Highland Hall, also known as the Courthouse Annex, was a Presbyterian seminary, an historic school building for females, a radio school during World War II, and a county office building before it became a retirement home in 2016. It is located in Hollidaysburg, Blair County, Pennsylvania.

Highland Hall was added to the National Register of Historic Places in 1978.

==History and architectural features==
Designed by noted Philadelphia architect Samuel Sloan (1815-1884), Highland Hall was built sometime around 1865. It is now a four-story, L-shaped, stone building that features a mansard roof, which was a characteristic of the Second Empire style.

It was originally built to serve as a Presbyterian seminary for both sexes. In 1911, it became a female academy and was officially named Highland Hall. It continued to be used as a girls' school until 1940.

In 1940 it became a Roman Catholic Minor Seminary of the Third Order Regular Franciscans for young men studying for the priesthood. It closed in 1968 with four students(Karl Vargo, Robert Washco, Francis X. McGerity and Richard Williams) who transferred to St. Bernardine's Monastery for residence and continued their studies at Bishop Guilfoyle High School in Altoona.In 1969 Vargo and Williams withdrew as TOR Candidates. Rev. Robert Washco was ordained to the priesthood on June 11, 1977 for the Diocese of Cleveland/Greensburg and died on June 7, 2023. Rev.

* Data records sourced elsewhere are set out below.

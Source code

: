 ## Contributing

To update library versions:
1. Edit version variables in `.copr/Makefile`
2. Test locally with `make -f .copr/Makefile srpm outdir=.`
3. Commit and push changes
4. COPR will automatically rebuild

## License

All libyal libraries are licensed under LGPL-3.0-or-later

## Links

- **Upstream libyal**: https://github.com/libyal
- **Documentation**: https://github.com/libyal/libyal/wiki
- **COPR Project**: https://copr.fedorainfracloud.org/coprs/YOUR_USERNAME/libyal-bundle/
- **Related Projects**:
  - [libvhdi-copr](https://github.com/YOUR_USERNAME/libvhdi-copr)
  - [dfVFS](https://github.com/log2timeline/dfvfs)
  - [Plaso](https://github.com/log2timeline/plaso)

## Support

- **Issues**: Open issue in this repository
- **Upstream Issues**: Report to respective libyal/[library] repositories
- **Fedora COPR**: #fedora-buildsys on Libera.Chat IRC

Francis X. McGerity was ordained to the priesthood on December 29,1984 for the Diocese of Corpus Christi, Tx. He is now a retired priest residing in Florida.

In 1969, it was converted into a county office building.

Highland Hall was subsequently turned into a sixty-five and older, affordable housing facility. The renovation work was performed by Keller Engineers and S&A Homes.